Start of Supplied material

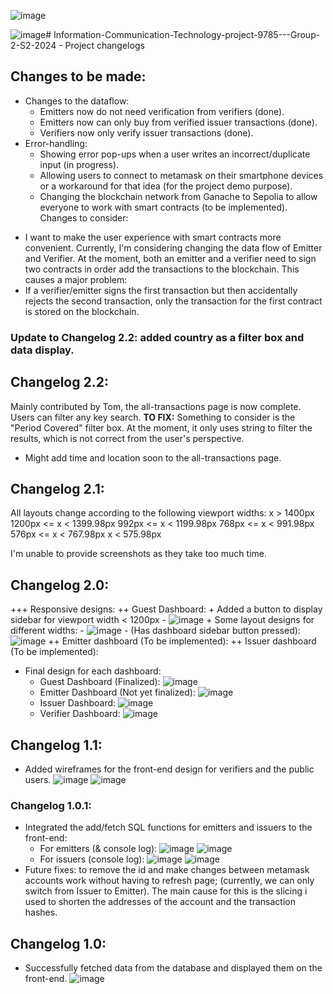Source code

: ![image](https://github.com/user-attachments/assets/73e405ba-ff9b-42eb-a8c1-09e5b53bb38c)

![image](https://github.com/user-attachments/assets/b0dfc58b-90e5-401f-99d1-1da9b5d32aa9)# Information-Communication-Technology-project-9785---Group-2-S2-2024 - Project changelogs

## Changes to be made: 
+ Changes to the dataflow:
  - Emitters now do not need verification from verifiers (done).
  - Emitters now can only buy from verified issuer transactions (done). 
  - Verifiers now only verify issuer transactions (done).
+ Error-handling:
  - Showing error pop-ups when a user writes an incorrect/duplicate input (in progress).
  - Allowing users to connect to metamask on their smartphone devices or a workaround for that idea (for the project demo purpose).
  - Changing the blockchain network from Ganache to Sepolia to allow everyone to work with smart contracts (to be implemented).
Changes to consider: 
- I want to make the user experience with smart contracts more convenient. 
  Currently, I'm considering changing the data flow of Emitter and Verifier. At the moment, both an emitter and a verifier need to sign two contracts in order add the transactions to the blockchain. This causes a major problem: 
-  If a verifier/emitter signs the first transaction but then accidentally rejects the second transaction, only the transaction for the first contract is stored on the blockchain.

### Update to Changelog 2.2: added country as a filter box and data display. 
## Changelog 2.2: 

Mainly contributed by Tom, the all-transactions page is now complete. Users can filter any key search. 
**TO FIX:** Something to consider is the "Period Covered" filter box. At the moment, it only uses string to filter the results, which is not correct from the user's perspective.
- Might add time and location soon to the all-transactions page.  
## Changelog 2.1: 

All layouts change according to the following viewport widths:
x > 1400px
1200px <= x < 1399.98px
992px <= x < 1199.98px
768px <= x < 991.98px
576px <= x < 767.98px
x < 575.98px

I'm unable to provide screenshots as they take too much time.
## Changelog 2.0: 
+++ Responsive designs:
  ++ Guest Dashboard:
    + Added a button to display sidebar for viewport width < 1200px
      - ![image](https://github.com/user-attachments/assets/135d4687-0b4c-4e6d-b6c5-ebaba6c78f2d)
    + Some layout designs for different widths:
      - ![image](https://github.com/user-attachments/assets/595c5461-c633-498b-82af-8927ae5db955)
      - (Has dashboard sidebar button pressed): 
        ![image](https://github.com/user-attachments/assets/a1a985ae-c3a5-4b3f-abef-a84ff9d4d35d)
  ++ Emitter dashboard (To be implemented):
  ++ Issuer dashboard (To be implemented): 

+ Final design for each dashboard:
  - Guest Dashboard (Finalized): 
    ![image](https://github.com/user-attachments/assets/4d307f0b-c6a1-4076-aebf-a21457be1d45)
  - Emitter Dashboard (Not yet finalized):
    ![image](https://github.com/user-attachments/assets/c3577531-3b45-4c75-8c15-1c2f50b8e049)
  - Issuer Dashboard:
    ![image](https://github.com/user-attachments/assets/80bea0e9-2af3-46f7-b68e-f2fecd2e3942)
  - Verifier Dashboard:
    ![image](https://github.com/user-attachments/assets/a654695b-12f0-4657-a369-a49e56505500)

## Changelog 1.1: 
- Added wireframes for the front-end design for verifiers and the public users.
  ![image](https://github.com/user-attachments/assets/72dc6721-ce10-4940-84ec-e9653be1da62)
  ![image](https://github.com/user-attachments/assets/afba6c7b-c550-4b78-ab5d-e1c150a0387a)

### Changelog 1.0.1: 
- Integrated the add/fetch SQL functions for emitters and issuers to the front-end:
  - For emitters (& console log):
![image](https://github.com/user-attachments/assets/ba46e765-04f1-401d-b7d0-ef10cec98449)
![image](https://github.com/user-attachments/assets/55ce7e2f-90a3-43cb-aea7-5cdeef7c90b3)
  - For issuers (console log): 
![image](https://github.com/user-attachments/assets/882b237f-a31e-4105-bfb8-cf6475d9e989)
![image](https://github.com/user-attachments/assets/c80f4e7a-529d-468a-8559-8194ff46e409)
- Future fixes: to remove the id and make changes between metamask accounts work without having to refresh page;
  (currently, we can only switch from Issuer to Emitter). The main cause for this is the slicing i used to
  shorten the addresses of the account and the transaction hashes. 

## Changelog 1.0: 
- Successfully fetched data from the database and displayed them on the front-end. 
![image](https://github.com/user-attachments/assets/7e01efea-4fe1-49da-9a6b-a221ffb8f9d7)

End of Supplied material

Please make an exact copy of the lines above from the line with "- Showing error" through the line with "- I want to", both ends included.

  - Showing error pop-ups when a user writes an incorrect/duplicate input (in progress).
  - Allowing users to connect to metamask on their smartphone devices or a workaround for that idea (for the project demo purpose).
  - Changing the blockchain network from Ganache to Sepolia to allow everyone to work with smart contracts (to be implemented).
Changes to consider: 
- I want to make the user experience with smart contracts more convenient. 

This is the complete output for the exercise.